**GIVEN DATA**.
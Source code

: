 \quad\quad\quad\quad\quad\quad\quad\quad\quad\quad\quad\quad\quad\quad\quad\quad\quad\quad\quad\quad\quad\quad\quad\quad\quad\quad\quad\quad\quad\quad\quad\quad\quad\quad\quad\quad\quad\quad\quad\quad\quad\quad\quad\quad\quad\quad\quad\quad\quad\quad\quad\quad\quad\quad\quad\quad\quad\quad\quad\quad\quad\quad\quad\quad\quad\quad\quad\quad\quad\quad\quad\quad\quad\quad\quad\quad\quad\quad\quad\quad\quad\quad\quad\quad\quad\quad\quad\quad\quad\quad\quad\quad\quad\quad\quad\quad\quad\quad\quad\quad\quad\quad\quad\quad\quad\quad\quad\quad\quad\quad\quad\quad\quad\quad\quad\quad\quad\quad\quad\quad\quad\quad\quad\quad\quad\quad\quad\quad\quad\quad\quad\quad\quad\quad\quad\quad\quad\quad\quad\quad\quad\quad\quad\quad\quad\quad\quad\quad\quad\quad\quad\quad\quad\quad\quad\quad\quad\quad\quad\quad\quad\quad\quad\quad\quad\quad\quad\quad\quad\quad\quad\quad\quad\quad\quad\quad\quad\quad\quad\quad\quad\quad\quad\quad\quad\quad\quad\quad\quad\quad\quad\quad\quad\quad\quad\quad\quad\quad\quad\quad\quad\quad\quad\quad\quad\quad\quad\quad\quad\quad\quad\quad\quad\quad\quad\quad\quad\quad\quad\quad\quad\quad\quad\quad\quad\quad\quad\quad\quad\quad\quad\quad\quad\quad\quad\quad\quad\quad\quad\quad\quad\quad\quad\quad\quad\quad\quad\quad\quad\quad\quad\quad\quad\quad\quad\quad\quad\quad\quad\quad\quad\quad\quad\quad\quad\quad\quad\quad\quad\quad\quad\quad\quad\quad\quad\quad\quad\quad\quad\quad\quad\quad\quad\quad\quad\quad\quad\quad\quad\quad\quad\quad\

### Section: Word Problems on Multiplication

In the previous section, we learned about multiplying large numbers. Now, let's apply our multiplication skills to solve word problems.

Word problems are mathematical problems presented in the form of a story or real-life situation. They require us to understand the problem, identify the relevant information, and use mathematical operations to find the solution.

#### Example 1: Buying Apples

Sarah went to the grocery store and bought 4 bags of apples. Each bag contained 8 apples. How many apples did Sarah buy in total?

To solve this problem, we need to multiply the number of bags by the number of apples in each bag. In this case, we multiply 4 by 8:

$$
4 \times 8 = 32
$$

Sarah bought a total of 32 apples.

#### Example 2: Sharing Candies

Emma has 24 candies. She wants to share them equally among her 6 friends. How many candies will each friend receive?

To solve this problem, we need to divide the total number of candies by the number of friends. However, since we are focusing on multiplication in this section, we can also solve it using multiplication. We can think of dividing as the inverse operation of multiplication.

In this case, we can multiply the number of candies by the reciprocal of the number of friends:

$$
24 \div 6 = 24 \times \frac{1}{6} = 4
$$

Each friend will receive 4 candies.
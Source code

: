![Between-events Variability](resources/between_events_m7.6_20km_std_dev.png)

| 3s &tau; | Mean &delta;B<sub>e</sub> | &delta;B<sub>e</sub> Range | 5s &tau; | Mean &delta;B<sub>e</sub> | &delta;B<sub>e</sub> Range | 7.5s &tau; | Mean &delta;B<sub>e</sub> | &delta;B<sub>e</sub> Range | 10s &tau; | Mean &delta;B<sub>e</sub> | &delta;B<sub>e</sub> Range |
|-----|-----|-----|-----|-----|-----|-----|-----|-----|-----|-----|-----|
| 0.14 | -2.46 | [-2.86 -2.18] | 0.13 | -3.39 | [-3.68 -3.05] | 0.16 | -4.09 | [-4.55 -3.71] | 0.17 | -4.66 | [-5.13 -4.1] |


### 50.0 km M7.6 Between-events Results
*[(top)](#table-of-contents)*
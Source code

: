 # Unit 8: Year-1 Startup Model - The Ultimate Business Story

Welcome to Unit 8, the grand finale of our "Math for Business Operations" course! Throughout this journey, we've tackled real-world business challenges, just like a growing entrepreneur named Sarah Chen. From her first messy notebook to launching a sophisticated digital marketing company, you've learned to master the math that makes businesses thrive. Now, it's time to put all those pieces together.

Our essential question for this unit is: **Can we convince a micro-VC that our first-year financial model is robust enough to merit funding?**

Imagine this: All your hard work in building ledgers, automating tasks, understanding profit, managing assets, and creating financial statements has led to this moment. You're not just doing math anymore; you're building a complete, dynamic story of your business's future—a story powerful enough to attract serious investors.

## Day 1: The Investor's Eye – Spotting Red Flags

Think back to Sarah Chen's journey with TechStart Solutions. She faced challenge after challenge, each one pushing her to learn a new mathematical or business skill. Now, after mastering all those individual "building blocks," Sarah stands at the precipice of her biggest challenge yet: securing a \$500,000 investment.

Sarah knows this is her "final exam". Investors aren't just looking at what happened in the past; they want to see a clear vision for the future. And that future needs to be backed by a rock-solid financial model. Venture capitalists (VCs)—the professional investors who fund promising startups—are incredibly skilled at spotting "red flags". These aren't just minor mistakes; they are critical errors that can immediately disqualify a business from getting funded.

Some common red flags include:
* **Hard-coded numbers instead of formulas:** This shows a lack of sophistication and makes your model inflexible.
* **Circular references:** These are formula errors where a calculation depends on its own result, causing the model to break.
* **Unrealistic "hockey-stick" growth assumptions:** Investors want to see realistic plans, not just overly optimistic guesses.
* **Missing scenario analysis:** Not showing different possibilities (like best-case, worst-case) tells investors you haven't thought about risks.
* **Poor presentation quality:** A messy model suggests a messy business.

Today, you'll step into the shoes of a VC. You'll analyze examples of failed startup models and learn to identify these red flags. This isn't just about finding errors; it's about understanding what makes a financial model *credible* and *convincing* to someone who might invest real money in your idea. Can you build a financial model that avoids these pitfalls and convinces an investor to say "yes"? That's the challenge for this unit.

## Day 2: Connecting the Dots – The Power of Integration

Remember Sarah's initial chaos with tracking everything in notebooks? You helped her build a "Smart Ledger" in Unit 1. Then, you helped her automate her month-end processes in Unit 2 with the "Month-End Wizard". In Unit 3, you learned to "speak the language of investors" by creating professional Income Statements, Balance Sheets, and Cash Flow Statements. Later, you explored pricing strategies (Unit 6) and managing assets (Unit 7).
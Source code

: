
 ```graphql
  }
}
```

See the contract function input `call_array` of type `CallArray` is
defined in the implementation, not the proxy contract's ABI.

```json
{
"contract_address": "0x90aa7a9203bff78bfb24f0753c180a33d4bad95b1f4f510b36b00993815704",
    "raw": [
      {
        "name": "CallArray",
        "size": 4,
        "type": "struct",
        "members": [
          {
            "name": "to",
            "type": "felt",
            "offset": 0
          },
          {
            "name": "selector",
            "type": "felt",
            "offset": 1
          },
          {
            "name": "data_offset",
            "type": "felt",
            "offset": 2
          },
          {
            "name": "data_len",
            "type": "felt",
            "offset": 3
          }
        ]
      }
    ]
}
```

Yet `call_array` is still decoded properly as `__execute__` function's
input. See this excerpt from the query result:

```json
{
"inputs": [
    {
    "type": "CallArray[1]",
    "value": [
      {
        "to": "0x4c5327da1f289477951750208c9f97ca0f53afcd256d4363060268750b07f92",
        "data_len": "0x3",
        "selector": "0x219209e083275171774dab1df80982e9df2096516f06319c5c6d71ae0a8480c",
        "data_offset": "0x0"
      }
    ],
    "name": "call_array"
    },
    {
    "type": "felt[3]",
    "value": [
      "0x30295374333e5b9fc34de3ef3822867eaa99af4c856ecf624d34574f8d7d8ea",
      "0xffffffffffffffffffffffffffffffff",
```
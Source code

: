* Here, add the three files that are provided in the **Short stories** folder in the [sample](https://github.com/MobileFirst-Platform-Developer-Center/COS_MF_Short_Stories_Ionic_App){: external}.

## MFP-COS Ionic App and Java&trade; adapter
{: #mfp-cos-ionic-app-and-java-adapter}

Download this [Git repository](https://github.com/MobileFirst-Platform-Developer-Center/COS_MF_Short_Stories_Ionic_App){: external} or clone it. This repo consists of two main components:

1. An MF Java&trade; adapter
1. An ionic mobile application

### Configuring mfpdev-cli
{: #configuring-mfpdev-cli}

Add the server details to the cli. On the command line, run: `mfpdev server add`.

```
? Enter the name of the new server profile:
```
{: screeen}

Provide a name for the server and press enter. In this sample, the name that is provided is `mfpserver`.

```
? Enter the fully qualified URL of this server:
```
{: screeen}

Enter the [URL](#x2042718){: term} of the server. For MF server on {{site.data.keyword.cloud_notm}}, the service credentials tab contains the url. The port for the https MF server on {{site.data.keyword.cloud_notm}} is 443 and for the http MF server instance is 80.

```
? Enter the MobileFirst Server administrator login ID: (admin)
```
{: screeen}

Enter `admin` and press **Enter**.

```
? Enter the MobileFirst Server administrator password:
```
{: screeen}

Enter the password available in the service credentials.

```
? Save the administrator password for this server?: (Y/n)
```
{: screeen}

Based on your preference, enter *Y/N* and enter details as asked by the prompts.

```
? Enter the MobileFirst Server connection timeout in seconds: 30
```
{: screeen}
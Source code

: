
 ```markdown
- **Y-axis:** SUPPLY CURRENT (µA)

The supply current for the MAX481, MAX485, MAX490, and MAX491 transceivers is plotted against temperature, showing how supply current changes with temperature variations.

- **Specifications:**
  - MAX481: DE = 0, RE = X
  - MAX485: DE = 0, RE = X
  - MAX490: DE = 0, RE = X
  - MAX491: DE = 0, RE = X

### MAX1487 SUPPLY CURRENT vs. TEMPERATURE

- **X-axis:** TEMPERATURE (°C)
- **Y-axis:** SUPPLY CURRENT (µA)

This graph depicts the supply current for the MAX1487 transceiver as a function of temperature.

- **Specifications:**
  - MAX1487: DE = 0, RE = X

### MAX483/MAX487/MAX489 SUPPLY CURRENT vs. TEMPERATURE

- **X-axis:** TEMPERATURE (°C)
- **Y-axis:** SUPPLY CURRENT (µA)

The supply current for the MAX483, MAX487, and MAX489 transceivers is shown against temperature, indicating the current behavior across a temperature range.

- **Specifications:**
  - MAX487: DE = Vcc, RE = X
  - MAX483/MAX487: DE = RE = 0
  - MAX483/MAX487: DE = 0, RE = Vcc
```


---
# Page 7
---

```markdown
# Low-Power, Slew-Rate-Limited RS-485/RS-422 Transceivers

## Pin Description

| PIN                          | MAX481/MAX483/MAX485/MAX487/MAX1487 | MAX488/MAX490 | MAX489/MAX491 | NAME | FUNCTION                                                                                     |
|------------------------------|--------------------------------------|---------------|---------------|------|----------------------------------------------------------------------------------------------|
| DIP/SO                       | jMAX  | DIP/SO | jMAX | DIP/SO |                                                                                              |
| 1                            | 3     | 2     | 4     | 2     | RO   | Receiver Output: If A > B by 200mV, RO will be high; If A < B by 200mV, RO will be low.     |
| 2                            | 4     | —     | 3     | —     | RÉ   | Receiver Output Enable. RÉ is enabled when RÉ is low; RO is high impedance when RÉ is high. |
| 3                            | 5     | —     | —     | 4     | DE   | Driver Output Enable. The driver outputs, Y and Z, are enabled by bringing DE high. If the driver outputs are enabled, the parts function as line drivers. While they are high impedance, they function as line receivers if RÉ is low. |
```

**WHAT IS REQUIRED**.
Go through the material line by line, tally each line containing "creating", and give the total only.

**SOLUTION FOR THIS PROBLEM**.
2